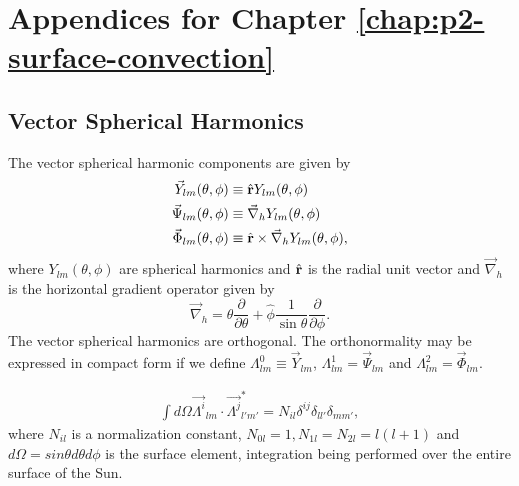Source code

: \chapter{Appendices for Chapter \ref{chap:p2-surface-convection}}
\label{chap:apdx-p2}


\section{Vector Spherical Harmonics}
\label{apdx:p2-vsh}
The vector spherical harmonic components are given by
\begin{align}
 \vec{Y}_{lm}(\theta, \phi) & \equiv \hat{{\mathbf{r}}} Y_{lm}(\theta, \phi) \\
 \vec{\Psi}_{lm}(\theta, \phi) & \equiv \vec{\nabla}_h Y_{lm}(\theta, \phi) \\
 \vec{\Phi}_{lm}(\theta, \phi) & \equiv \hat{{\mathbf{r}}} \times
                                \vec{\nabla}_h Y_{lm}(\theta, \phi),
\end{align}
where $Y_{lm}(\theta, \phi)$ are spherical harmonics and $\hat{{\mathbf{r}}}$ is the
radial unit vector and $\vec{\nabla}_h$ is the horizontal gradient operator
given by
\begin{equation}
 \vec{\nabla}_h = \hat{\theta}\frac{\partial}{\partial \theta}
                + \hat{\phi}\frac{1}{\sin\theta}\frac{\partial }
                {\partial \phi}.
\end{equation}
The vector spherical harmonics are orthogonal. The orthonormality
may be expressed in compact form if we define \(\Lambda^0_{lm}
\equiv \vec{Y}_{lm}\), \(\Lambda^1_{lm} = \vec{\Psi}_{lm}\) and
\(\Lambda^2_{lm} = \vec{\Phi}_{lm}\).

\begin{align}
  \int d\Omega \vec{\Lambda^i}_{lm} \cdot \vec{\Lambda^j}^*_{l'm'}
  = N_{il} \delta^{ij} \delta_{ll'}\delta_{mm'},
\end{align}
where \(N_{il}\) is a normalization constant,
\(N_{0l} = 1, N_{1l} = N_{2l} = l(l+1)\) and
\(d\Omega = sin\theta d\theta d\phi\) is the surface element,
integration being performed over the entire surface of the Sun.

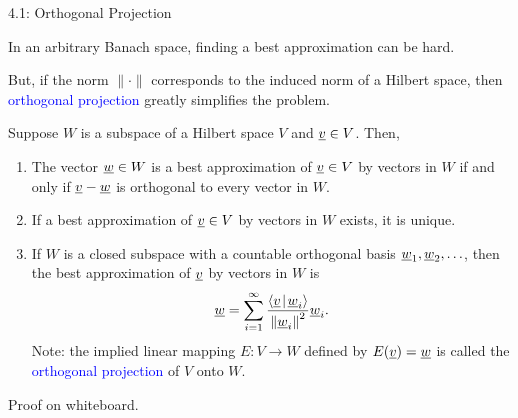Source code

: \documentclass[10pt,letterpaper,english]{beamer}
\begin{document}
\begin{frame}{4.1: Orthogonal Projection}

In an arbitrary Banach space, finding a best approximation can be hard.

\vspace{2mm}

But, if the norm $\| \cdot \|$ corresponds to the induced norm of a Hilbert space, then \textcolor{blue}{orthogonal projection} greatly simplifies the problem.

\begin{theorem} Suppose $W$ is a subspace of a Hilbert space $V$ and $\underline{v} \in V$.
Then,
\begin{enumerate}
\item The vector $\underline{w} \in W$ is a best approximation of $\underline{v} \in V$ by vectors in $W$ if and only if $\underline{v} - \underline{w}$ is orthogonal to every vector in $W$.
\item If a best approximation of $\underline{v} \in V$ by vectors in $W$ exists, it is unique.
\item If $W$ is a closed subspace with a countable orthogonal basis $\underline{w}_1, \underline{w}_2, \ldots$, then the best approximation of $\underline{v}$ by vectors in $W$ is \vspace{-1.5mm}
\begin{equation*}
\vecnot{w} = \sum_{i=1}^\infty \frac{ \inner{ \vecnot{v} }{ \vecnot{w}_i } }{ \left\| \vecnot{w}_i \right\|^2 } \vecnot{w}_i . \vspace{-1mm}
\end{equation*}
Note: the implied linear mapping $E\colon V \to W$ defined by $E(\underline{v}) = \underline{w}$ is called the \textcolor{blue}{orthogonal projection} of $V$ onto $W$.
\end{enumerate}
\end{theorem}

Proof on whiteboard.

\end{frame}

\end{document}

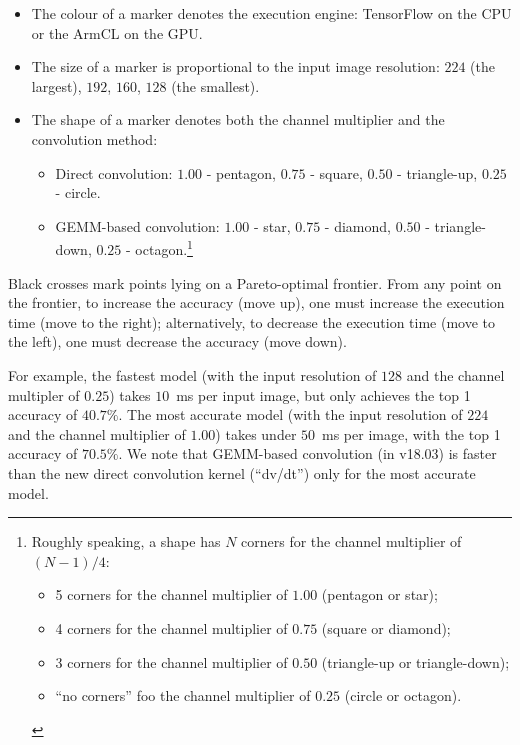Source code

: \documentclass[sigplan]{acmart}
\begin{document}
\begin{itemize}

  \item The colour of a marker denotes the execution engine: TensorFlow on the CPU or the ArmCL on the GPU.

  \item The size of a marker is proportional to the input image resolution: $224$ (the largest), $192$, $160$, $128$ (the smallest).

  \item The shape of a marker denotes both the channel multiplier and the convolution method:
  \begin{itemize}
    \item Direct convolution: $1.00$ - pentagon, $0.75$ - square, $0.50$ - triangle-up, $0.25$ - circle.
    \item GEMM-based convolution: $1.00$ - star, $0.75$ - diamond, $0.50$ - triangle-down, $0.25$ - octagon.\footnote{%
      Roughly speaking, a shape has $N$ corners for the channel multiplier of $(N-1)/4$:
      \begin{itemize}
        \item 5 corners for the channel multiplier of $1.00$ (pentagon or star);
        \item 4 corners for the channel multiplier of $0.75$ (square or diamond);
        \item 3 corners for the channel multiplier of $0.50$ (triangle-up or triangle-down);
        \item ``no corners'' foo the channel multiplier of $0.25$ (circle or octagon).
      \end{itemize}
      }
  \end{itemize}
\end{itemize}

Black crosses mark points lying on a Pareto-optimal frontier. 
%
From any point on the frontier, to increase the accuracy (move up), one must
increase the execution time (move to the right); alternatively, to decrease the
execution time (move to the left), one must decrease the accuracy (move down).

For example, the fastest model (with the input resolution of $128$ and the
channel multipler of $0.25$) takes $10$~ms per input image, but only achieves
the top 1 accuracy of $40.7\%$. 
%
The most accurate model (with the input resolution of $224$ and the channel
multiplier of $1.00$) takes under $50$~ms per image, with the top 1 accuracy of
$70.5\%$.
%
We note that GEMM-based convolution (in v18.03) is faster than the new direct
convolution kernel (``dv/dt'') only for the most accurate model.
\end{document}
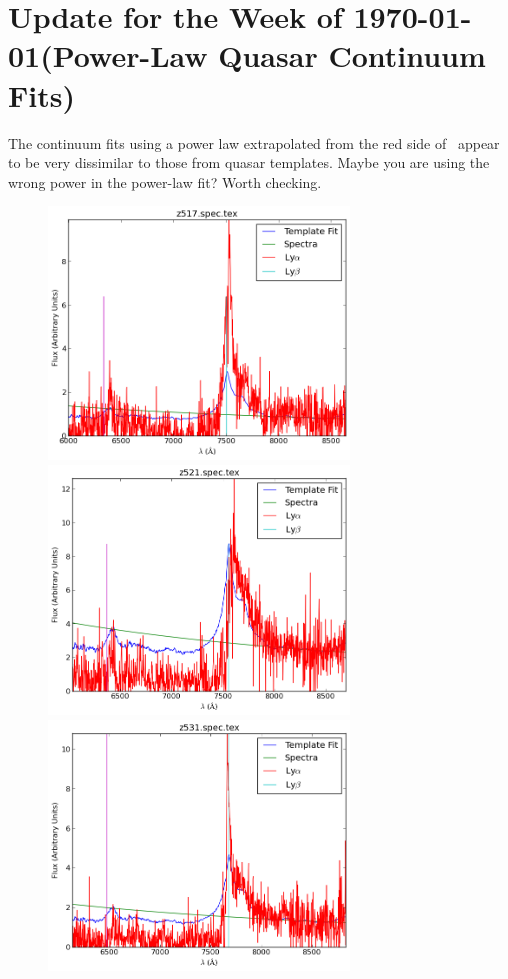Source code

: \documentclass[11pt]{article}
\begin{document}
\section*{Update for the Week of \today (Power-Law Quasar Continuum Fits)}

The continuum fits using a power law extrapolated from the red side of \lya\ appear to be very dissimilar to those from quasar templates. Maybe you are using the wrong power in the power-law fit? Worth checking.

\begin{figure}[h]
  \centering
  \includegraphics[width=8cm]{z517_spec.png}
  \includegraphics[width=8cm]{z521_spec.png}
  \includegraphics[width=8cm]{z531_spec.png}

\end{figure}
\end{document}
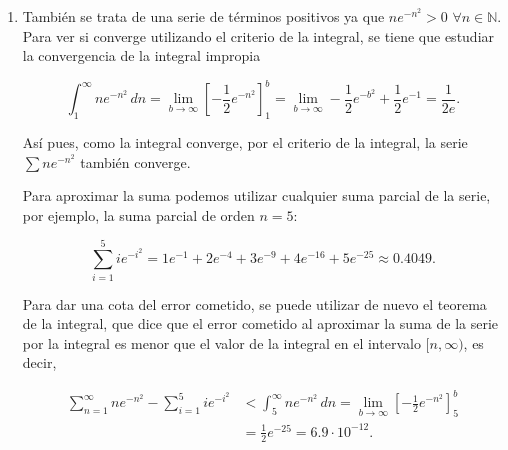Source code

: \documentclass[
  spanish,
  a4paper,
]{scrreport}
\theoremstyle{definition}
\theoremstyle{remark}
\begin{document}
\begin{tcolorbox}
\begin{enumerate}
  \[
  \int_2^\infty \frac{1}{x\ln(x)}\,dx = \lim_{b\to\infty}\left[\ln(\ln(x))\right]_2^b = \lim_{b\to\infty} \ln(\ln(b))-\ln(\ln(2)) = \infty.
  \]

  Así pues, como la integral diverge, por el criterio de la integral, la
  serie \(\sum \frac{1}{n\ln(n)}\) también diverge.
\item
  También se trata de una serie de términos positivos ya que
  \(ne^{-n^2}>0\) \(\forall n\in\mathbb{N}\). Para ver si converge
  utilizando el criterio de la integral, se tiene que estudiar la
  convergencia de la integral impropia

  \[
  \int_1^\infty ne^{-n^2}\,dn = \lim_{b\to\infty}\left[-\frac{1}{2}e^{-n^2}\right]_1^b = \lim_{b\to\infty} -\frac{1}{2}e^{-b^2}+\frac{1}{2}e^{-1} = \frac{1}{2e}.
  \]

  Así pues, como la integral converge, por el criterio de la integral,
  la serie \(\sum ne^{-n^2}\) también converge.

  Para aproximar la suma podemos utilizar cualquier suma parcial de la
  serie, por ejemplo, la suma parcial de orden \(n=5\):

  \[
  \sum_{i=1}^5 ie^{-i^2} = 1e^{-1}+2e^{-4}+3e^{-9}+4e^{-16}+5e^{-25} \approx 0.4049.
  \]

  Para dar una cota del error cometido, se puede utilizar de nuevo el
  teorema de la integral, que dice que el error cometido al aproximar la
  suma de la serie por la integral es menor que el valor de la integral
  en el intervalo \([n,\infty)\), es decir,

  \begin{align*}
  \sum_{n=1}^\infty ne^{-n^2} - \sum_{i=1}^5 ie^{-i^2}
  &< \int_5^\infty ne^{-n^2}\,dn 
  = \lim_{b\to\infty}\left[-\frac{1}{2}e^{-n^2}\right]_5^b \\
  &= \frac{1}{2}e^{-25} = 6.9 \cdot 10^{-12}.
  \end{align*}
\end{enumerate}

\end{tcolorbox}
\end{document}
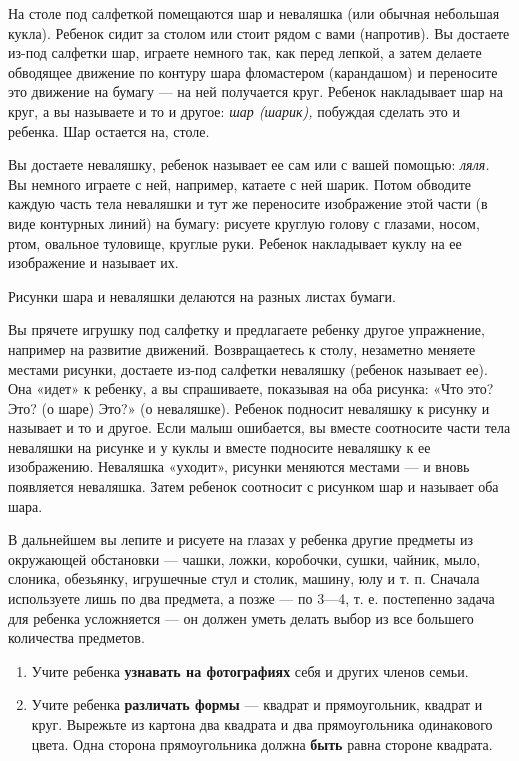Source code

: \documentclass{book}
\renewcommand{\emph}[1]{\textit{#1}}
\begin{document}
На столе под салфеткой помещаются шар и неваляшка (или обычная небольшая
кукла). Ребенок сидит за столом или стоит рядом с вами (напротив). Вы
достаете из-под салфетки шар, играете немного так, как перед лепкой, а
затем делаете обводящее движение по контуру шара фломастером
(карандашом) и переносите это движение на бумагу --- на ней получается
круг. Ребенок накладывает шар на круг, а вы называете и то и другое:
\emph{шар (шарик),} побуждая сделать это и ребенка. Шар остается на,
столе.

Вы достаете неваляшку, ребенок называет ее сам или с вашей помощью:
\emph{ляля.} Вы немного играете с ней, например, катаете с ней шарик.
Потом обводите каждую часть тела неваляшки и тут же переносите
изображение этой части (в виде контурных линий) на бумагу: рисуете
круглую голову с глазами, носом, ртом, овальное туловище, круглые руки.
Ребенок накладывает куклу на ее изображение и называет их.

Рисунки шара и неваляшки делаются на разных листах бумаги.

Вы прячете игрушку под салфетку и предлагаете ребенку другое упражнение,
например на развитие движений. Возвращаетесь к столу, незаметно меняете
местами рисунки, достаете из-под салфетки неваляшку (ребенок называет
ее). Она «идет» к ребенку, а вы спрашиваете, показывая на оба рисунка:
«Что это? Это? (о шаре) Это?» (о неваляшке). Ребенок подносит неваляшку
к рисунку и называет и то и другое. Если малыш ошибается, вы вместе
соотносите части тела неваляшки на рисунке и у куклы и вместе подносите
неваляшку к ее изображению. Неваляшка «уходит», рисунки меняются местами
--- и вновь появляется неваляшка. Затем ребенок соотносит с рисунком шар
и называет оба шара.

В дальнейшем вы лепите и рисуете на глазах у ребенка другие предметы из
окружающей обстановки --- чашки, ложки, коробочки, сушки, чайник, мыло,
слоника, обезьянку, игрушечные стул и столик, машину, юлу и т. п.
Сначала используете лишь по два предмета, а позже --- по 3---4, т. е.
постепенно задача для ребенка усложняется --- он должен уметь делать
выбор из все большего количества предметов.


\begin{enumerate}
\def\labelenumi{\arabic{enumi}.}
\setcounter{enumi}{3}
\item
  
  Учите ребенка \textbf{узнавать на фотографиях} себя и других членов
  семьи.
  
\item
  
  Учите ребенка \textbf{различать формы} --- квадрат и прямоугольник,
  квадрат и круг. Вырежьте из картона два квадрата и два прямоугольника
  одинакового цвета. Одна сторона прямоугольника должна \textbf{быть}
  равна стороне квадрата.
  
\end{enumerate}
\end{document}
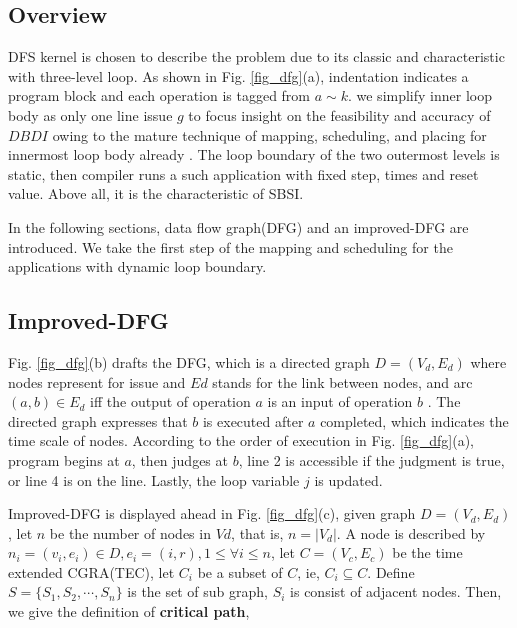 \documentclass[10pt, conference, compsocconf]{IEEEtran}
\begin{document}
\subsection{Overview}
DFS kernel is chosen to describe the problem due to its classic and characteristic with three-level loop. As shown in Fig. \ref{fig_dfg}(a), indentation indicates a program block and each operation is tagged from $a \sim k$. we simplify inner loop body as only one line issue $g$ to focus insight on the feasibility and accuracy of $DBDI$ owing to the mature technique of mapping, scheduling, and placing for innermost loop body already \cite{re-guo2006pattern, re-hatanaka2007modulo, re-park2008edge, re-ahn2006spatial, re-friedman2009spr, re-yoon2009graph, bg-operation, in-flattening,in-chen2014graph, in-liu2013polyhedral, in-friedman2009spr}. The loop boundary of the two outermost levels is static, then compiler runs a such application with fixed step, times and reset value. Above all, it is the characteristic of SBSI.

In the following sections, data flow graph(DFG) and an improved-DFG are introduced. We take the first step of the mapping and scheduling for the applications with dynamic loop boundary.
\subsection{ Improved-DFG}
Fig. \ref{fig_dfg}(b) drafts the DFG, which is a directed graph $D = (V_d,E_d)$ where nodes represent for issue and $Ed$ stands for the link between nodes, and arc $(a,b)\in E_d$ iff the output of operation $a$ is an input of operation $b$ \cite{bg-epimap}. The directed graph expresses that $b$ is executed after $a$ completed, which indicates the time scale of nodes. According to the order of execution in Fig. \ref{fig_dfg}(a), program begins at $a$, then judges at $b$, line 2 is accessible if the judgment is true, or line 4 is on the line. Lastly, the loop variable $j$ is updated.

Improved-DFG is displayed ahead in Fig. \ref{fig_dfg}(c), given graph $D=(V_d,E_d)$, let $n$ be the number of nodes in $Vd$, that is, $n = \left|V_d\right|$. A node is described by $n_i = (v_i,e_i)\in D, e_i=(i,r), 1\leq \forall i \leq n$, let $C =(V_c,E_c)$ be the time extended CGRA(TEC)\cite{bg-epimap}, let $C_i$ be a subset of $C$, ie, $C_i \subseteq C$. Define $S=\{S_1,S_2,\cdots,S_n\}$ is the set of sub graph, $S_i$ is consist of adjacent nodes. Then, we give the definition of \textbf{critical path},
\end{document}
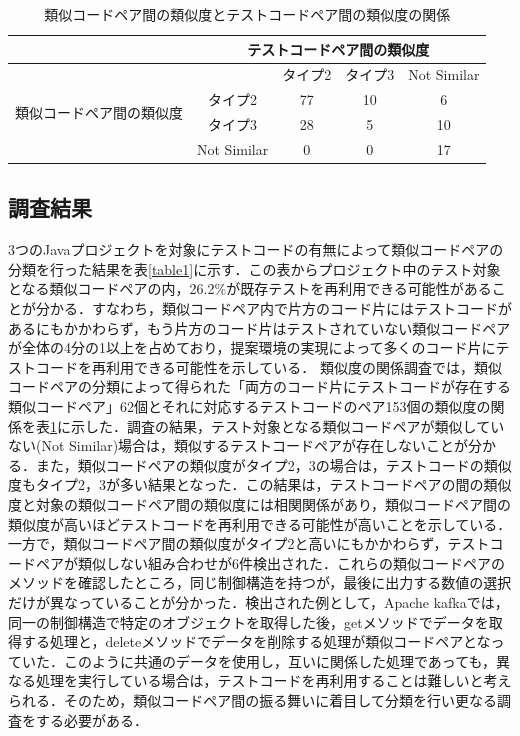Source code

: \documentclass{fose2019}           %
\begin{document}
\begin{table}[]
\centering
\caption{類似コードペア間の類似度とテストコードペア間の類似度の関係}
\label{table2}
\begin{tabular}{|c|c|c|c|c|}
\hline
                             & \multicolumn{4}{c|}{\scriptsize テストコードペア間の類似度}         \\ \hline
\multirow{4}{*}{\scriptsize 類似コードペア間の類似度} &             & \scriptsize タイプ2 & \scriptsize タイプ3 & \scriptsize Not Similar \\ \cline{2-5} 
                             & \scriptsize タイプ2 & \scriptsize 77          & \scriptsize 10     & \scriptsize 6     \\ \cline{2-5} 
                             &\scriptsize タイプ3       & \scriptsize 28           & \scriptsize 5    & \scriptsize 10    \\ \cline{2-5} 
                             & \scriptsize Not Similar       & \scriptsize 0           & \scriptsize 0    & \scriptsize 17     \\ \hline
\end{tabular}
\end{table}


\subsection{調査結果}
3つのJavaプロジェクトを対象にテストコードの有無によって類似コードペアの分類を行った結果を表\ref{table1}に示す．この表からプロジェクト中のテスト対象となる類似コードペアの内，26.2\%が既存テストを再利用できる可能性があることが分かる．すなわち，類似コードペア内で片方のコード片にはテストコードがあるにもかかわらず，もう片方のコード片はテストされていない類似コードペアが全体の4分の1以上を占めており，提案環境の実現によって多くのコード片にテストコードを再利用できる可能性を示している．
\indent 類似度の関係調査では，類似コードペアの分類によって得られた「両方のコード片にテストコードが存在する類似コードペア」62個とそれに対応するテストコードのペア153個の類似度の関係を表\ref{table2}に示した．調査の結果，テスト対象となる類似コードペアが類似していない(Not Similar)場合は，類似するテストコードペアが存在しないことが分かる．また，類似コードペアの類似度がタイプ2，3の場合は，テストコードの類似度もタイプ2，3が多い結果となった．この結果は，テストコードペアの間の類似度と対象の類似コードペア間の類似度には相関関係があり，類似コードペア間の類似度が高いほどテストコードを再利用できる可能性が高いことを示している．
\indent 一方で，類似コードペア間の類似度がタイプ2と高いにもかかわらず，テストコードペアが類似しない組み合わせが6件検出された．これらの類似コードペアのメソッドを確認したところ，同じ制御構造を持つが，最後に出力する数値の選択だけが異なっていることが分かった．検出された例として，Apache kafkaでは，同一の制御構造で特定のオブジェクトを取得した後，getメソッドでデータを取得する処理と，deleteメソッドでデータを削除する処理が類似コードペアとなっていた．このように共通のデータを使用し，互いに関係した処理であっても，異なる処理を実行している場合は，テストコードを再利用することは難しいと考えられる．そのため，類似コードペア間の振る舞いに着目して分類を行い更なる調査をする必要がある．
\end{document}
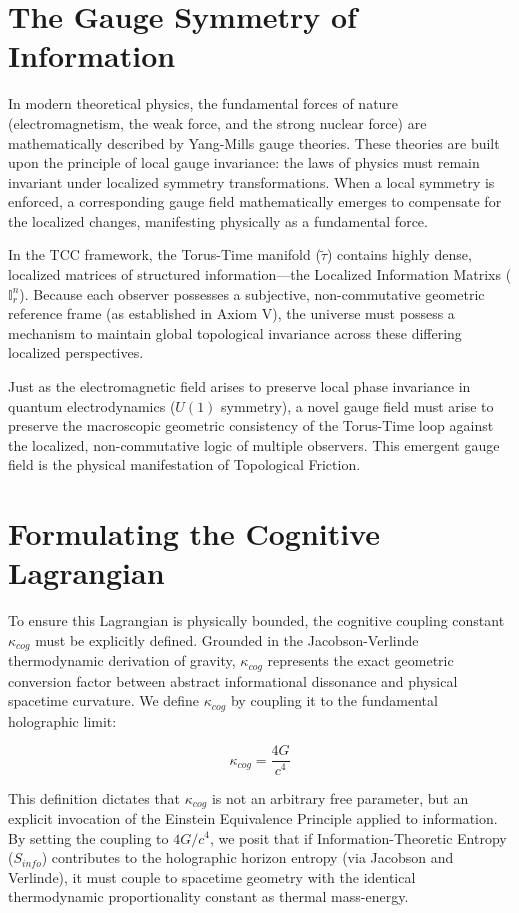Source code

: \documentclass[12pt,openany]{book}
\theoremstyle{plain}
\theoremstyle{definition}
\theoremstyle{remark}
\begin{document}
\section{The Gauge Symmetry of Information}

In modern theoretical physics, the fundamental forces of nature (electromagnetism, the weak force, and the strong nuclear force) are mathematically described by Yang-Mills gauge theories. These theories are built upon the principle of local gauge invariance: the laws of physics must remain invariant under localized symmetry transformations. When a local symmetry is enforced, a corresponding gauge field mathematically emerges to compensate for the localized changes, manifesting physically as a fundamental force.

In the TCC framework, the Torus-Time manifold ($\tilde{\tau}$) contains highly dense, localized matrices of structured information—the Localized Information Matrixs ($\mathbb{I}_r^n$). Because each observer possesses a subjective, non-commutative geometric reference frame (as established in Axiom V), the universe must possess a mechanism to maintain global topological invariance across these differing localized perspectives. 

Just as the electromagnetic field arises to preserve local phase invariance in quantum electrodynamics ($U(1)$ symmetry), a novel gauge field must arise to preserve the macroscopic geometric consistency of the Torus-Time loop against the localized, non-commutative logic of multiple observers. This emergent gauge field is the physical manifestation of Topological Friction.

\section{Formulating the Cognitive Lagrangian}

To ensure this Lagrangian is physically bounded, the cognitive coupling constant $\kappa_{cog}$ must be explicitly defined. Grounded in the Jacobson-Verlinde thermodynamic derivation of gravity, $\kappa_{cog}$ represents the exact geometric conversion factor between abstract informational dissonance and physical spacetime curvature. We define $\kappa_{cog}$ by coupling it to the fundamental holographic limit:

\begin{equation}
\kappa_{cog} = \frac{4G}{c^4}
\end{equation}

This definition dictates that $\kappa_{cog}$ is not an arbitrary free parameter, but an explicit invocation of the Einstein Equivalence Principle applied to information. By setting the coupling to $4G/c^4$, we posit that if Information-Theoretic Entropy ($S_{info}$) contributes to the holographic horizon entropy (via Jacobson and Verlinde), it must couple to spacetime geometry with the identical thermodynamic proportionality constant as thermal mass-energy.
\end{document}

+-------+

Assignment
Among the lines above, return each one holding the string "ребенку".

Written response
Вы прячете игрушку под салфетку и предлагаете ребенку другое упражнение,
ее). Она «идет» к ребенку, а вы спрашиваете, показывая на оба рисунка:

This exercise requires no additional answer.